The “can I trust the Web?” argument is as old as the Internet itself. In fact, the “consensus” versus “credentials” battle over Web 2.0 has echoes of the canon debate that ripped across American colleges in the late 1980s and early 1990s. Faced with a student body growing ever more liberal, conservative academics began to consider bumping Dante off the curriculum, thereby freeing up resources for students who would rather study “Crime Fiction of the Twentieth Century” or “World Literature in English.” (Liberal academics would argue that the debate was about respecting different viewpoints.) In his book The Closing of the American Mind, Allan Bloom argues that the canon was necessary because without it students would be unable to distinguish between "the sublime and the trash, insight and propaganda." For Bloom, good teachers helped students sort the Chaucers from the Chandlers. Sure, the New York Times Best-Seller List proved that more people were reading Stephen King than Shakespeare, but did that mean that they should be?

The question of whether we need experts to guide us is a critical one as we push forward with the Web. But the irony, which Carr seems blissfully unaware of, is that by attacking O’Reilly—an established technology publisher and pundit since the Web’s inception—he is participating in the exact process he’s mocking. When it comes to social software and Internet technologies, he is the amateur and O’Reilly the professional. Carr’s criticisms are important, but that’s the point: everyone should have their say. When Web 2.0 works, it works because the important stuff gets propagated, which is exactly what happened when Carr’s essay got spread around via weblogs. The glut of mediocre content has been a problem with the Internet since the beginning, but if blogs and Google and other post-dot-com tools have done anything, they’ve partially alleviated the problem by raising the worthwhile stuff to the top of the heap.

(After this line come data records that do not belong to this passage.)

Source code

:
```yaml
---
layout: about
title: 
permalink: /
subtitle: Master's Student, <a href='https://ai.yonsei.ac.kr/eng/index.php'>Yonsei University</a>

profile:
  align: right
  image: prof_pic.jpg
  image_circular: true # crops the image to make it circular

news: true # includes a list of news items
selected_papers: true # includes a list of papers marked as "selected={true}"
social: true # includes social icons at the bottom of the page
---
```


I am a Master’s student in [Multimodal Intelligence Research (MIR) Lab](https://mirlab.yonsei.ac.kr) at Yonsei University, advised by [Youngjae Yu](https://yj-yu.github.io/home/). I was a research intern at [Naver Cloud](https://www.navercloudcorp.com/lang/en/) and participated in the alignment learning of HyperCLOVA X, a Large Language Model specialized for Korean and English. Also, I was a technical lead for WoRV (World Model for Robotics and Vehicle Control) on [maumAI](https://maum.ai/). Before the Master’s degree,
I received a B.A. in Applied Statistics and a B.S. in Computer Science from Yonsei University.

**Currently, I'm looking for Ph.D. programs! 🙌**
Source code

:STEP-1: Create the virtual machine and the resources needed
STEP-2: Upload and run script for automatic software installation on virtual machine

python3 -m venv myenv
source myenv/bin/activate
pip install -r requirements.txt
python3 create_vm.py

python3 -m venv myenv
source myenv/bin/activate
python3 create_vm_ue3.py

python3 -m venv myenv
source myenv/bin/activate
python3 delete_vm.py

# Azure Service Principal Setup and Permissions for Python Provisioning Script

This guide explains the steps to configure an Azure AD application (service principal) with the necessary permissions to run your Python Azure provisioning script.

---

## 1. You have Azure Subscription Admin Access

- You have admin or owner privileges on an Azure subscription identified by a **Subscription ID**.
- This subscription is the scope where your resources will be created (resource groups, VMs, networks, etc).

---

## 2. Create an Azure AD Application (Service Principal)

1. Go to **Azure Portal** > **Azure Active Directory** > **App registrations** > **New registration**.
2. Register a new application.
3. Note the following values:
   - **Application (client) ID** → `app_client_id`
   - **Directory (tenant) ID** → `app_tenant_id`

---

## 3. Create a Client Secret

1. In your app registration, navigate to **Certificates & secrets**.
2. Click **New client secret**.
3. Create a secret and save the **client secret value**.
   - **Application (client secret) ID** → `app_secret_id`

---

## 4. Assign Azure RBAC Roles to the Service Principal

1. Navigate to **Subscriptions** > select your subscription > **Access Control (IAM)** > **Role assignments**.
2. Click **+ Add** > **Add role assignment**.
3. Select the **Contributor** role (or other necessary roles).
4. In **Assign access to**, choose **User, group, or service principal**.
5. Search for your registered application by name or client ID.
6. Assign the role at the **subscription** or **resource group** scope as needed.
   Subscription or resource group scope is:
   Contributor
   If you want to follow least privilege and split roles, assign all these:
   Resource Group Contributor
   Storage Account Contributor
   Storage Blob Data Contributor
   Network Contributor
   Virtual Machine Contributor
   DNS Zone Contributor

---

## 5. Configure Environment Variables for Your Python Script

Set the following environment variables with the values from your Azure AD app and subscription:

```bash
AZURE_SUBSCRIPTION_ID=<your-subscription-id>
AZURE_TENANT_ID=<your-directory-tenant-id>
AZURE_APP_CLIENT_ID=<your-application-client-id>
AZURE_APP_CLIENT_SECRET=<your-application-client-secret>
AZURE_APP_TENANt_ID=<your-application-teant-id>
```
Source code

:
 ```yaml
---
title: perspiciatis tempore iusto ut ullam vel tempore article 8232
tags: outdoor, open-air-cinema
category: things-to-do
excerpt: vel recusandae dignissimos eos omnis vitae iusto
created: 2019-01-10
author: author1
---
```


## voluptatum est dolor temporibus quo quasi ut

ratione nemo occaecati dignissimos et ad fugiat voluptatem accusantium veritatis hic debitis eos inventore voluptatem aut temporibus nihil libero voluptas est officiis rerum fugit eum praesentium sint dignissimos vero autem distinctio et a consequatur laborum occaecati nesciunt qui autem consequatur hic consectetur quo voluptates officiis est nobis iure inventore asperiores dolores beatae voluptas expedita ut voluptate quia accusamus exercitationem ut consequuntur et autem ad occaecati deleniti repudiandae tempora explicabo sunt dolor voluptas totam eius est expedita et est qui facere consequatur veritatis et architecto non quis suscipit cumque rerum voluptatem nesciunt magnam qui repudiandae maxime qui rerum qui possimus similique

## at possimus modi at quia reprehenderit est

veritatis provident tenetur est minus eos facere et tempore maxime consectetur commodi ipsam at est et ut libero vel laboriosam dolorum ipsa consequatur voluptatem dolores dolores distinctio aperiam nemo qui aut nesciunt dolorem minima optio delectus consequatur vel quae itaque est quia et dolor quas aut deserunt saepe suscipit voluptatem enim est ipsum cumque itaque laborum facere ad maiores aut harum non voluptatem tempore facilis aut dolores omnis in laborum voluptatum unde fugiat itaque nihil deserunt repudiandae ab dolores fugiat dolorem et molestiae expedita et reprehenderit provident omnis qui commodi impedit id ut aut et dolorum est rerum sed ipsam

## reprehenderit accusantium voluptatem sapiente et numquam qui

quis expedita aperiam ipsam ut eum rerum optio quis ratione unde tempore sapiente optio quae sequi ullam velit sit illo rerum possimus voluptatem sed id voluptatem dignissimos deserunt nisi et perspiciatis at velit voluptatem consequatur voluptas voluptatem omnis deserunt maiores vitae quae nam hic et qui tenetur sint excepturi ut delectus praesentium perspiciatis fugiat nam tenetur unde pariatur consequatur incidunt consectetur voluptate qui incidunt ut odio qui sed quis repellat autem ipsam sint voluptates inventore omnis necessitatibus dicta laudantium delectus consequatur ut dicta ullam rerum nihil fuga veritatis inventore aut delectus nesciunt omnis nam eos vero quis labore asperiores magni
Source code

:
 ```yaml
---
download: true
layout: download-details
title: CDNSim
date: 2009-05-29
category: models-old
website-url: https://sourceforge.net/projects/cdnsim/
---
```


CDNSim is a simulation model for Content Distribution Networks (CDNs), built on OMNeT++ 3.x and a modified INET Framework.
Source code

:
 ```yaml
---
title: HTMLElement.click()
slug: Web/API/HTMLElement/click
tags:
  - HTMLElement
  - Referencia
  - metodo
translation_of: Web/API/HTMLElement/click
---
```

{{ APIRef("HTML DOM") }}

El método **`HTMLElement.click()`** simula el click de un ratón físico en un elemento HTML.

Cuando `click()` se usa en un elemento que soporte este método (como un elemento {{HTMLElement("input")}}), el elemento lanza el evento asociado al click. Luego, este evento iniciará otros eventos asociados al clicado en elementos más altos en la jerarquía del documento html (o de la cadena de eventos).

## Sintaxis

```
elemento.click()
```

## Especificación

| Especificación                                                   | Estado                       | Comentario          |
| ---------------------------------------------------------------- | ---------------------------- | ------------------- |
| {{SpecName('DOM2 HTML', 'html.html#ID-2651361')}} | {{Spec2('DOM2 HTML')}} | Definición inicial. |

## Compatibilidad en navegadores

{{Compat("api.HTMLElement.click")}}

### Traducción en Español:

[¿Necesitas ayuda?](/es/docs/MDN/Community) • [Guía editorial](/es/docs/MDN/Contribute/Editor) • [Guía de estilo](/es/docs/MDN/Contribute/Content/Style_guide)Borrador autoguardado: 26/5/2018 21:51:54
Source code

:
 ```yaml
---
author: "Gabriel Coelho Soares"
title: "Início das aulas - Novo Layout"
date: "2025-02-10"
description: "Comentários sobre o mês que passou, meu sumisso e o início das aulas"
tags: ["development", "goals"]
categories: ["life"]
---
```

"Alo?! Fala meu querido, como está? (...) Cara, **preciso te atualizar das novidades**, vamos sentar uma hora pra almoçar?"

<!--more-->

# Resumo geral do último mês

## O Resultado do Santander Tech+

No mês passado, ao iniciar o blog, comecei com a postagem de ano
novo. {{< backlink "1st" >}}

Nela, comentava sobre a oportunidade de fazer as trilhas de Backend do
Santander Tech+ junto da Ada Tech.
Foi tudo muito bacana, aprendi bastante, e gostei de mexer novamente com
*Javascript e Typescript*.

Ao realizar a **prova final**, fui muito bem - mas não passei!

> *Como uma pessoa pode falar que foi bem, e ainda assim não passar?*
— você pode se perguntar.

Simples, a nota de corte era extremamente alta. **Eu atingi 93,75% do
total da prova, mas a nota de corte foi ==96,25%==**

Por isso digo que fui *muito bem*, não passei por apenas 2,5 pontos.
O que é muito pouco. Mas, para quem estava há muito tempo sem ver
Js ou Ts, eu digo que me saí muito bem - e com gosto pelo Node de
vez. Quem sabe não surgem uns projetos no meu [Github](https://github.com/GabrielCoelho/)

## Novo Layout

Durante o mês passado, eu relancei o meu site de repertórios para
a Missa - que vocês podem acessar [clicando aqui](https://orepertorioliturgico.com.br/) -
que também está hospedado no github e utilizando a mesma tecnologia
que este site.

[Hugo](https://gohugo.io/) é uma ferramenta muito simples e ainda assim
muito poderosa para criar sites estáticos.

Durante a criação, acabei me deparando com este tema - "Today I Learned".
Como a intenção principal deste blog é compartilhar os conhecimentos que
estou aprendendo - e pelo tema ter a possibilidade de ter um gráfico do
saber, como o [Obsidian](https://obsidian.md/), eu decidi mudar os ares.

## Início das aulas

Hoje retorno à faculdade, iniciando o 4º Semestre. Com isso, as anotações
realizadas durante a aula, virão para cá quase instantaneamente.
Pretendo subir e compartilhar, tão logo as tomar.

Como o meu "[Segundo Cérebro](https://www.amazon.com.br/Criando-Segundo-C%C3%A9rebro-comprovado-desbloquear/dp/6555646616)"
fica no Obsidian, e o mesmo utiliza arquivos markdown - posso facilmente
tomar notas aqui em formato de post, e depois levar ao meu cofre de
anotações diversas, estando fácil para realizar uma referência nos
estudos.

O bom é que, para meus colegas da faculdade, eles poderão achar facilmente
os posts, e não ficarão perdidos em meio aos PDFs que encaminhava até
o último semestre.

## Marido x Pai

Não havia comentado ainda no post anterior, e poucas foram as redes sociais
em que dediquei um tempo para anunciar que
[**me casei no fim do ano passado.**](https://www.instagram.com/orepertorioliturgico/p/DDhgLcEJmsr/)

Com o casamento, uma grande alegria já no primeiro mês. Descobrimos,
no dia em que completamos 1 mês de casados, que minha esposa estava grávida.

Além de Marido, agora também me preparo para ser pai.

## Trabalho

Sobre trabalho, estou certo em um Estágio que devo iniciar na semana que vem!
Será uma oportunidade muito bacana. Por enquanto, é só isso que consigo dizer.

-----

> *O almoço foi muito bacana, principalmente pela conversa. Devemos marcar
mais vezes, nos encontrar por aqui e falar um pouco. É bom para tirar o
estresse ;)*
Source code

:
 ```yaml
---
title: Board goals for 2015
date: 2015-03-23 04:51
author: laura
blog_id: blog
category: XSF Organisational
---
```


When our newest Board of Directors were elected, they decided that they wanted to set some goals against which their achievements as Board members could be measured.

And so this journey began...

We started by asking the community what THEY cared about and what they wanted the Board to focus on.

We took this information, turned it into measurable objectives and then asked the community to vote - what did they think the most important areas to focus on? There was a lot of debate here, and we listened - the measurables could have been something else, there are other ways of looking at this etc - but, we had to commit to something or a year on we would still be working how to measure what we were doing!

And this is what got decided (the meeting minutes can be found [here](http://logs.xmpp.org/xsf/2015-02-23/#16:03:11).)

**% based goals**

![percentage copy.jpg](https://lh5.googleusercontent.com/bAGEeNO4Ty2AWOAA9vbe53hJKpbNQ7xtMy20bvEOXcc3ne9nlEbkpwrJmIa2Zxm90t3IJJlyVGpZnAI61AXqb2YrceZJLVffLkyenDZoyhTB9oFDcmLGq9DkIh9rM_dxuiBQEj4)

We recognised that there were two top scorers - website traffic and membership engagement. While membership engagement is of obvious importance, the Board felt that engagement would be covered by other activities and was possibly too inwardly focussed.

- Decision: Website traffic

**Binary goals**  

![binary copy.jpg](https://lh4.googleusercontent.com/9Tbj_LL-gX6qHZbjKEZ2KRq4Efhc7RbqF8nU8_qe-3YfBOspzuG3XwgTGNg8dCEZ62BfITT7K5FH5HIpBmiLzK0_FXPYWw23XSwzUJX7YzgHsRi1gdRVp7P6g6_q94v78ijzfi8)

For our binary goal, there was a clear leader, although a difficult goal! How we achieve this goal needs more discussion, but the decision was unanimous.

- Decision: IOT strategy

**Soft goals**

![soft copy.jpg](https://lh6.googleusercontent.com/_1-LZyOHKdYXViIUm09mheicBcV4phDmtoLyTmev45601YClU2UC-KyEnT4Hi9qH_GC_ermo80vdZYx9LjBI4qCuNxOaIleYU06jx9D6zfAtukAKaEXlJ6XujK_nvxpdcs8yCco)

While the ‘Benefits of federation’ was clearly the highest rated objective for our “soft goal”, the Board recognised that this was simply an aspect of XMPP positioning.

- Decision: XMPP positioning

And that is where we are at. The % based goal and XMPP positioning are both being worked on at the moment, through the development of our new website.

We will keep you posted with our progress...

Wikipedia has faults, but the site should get better at ironing those out—slowly, gradually—as it garners more attention and respect. Wikipedia’s users have been reacting to the media scrutiny in the smartest way possible—by using expert evaluations to improve the site. User Tim Chambers flagged the entries under fire by the Mail & Guardian for review, and other users have rewritten them. A follow-up article in the South African newspaper says the offending references have since been cleaned up.

A few years ago, most journalists viewed the weblog community as a novelty; now an increasing number of reporters and publications run their own blogs. In the same respect, Wikipedia will become a premier resource only when the experts begin to care enough to participate and contribute themselves—rather than criticize weak entries, perhaps they’ll just fix them. While the Alexandra Shulmans of the world may never stoop so low, others hopefully will.

The main fault in Carr’s argument against Web 2.0 is that he casts the problem as one of expert versus amateur, when in fact both exist on the Web. It’s no longer an either/or situation. Web 2.0 gives people with knowledge and credentials the tools to fix others’ mistakes. And if we’re lucky, they’ll take up the challenge.